What is required
Would you reproduce the whole listing below without altering a single word?

The input

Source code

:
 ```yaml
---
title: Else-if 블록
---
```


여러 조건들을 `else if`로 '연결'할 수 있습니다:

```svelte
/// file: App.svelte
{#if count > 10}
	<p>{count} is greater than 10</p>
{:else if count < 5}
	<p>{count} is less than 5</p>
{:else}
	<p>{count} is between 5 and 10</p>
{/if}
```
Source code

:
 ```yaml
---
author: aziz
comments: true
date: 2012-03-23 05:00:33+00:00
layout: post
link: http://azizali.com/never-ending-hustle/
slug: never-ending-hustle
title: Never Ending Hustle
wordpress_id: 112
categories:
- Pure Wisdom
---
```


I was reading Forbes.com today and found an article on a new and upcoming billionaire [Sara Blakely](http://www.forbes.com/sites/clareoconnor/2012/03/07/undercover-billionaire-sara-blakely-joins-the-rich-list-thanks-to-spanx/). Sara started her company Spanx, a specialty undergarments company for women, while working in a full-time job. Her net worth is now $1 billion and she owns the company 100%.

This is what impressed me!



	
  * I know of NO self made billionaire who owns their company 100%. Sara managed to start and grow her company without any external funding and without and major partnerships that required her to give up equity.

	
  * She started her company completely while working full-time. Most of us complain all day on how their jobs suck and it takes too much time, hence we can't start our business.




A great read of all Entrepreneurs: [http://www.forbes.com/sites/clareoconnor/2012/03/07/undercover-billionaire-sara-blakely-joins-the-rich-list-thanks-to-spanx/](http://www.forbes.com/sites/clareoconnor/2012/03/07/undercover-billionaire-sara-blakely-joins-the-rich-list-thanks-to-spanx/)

Finished task
Source code

:
 ```yaml
---
title: Else-if 블록
---
```


여러 조건들을 `else if`로 '연결'할 수 있습니다:

```svelte
/// file: App.svelte
{#if count > 10}
	<p>{count} is greater than 10</p>
{:else if count < 5}
	<p>{count} is less than 5</p>
{:else}
	<p>{count} is between 5 and 10</p>
{/if}
```
Source code

:
 ```yaml
---
author: aziz
comments: true
date: 2012-03-23 05:00:33+00:00
layout: post
link: http://azizali.com/never-ending-hustle/
slug: never-ending-hustle
title: Never Ending Hustle
wordpress_id: 112
categories:
- Pure Wisdom
---
```


I was reading Forbes.com today and found an article on a new and upcoming billionaire [Sara Blakely](http://www.forbes.com/sites/clareoconnor/2012/03/07/undercover-billionaire-sara-blakely-joins-the-rich-list-thanks-to-spanx/). Sara started her company Spanx, a specialty undergarments company for women, while working in a full-time job. Her net worth is now $1 billion and she owns the company 100%.

This is what impressed me!



	
  * I know of NO self made billionaire who owns their company 100%. Sara managed to start and grow her company without any external funding and without and major partnerships that required her to give up equity.

	
  * She started her company completely while working full-time. Most of us complain all day on how their jobs suck and it takes too much time, hence we can't start our business.




A great read of all Entrepreneurs: [http://www.forbes.com/sites/clareoconnor/2012/03/07/undercover-billionaire-sara-blakely-joins-the-rich-list-thanks-to-spanx/](http://www.forbes.com/sites/clareoconnor/2012/03/07/undercover-billionaire-sara-blakely-joins-the-rich-list-thanks-to-spanx/)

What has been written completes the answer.